The data subject has a right access his personal data which is contained in the reports of the private investigator; this may mean access to video footage, photographs and the surveillance report.  The access request must be processed by the employer or data controller.  It may be that the access request is made to the private investigator directly but this should be sent to the controller without delay for processing.   The Data Protection Commissioner does not believe that any of the restrictions to the right of access as set out in section 5 apply in these circumstances.  The exemption contained in section 5(1)(g) of the Acts in respect of which ‘a claim of privilege could be maintained in proceedings in a court in relation to communications between a client and his professional legal advisers or between those advisers’ does not apply.  The Commissioner found in Case Study 13/2011 that it was ‘not obvious’ to their investigation how a security report compiled by a private investigator could constitute a communication between a client and their professional legal advisers.  He stated that this section ‘does not equate to privilege at common law (i.e. legal advice privilege and litigation privilege)’.  This restriction on the right of access only applies where there is a communication between a client and his professional legal advisers or a communications between a client’s professional legal advisors.  The communication must be one in which a claim of privilege could be maintained in court proceedings.  As such, a private investigator’s report commissioned by a data controller is ‘clearly not a communication between a client and his professional legal advisors.  Nor is it a communication as between a client’s professional legal advisors’.[13]

 

Criminal Offences

It is worth noting that surveillance conducted by a private investigator could constitute criminal harassment under s.10 of the Non-Fatal Offences Against the Person Act, 1997 which provides that an offence is committed by ‘persistently following, watching, pestering, besetting or communicating with him or her’.  Harassment means interfering with another’s peace and privacy or causes alarm, distress or harm to the other and his acts are such that a reasonable person would realize that the acts would seriously interfere with the other’s peace and privacy or cause alarm, distress or harm to the other.  If convicted on indictment a person could face a penalty of an unlimited fine and/or 7 years imprisonment.
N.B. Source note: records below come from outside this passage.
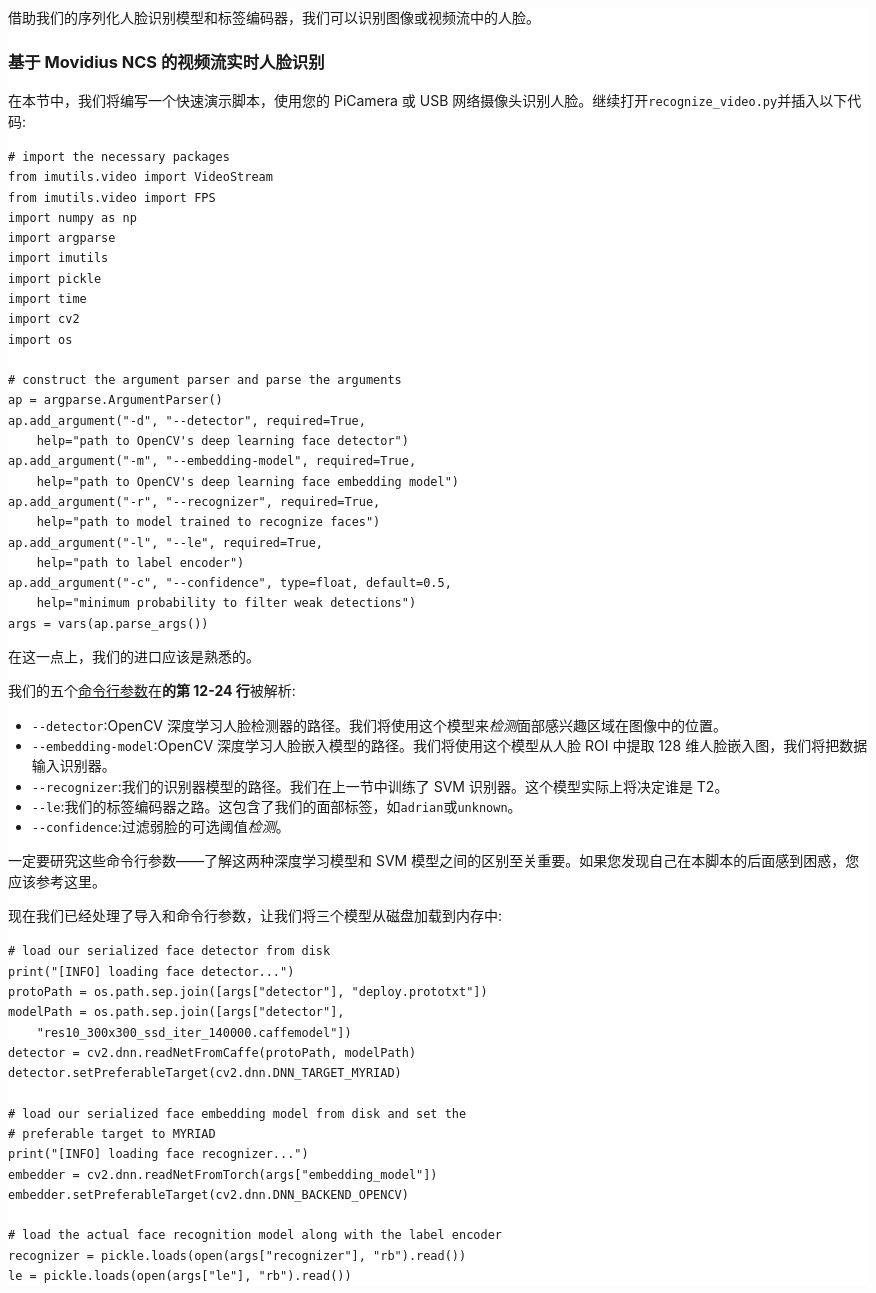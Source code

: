 借助我们的序列化人脸识别模型和标签编码器，我们可以识别图像或视频流中的人脸。

### 基于 Movidius NCS 的视频流实时人脸识别

在本节中，我们将编写一个快速演示脚本，使用您的 PiCamera 或 USB 网络摄像头识别人脸。继续打开`recognize_video.py`并插入以下代码:

```
# import the necessary packages
from imutils.video import VideoStream
from imutils.video import FPS
import numpy as np
import argparse
import imutils
import pickle
import time
import cv2
import os

# construct the argument parser and parse the arguments
ap = argparse.ArgumentParser()
ap.add_argument("-d", "--detector", required=True,
	help="path to OpenCV's deep learning face detector")
ap.add_argument("-m", "--embedding-model", required=True,
	help="path to OpenCV's deep learning face embedding model")
ap.add_argument("-r", "--recognizer", required=True,
	help="path to model trained to recognize faces")
ap.add_argument("-l", "--le", required=True,
	help="path to label encoder")
ap.add_argument("-c", "--confidence", type=float, default=0.5,
	help="minimum probability to filter weak detections")
args = vars(ap.parse_args())

```

在这一点上，我们的进口应该是熟悉的。

我们的五个[命令行参数](https://pyimagesearch.com/2018/03/12/python-argparse-command-line-arguments/)在**的第 12-24 行**被解析:

*   `--detector`:OpenCV 深度学习人脸检测器的路径。我们将使用这个模型来*检测*面部感兴趣区域在图像中的位置。
*   `--embedding-model`:OpenCV 深度学习人脸嵌入模型的路径。我们将使用这个模型从人脸 ROI 中提取 128 维人脸嵌入图，我们将把数据输入识别器。
*   `--recognizer`:我们的识别器模型的路径。我们在上一节中训练了 SVM 识别器。这个模型实际上将决定谁是 T2。
*   `--le`:我们的标签编码器之路。这包含了我们的面部标签，如`adrian`或`unknown`。
*   `--confidence`:过滤弱脸的可选阈值*检测*。

一定要研究这些命令行参数——了解这两种深度学习模型和 SVM 模型之间的区别至关重要。如果您发现自己在本脚本的后面感到困惑，您应该参考这里。

现在我们已经处理了导入和命令行参数，让我们将三个模型从磁盘加载到内存中:

```
# load our serialized face detector from disk
print("[INFO] loading face detector...")
protoPath = os.path.sep.join([args["detector"], "deploy.prototxt"])
modelPath = os.path.sep.join([args["detector"],
	"res10_300x300_ssd_iter_140000.caffemodel"])
detector = cv2.dnn.readNetFromCaffe(protoPath, modelPath)
detector.setPreferableTarget(cv2.dnn.DNN_TARGET_MYRIAD)

# load our serialized face embedding model from disk and set the
# preferable target to MYRIAD
print("[INFO] loading face recognizer...")
embedder = cv2.dnn.readNetFromTorch(args["embedding_model"])
embedder.setPreferableTarget(cv2.dnn.DNN_BACKEND_OPENCV)

# load the actual face recognition model along with the label encoder
recognizer = pickle.loads(open(args["recognizer"], "rb").read())
le = pickle.loads(open(args["le"], "rb").read())
```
Tracking devices in vehicles

In an employment context the use of tracking devices in vehicles may constitute an invasion of privacy and breach of the Data Protection Acts.  Their purpose is to track the location of vehicles and not the employees.  ‘Monitoring or tracking, including in-vehicle monitoring, must comply with the transparency requirements of the Data Protection Acts.  Staff must be informed of the existence of the tracking equipment and of the purposes for which their personal data is processed’ (Case Study 13/2010). 

 

 



[1] DPC Annual Report 2007, p51

[2] [2003] 1 IR 232

[3] At page 251.

[4] [2003] 4 IR 459

[5] Pacelli v Irish Distillers [2004] 15 ELR 25.  See also Kearney v Gresham Hotel UD891/2006 where the claimant succeeded in her action against her employers who employed covert CCTV; She made a separate complaint to the Office of the Data Protection Commissioner successfully.

[6] Case Study 13/2011 and see below.

[7] [2011] IEHC 131.

[8] Para 41.

[9] Para 42.

[10] Para 63.  The defendants were vicariously liable for the acts of the Principal who had bullied the plaintiff.  They were also in breach of their common law and statutory duties to the plaintiff.  €60,000 was awarded and a further €15,000 in respect of personal injuries which she may suffer in the future with €13,625 in agreed specials. Para 66.

[11] Page 67.

[12] 23rd Annual Report of the Data Protection Commissioner 2011, page 64.

[13] 23rd Annual Report of the Data Protection Commissioner 2011, page 66.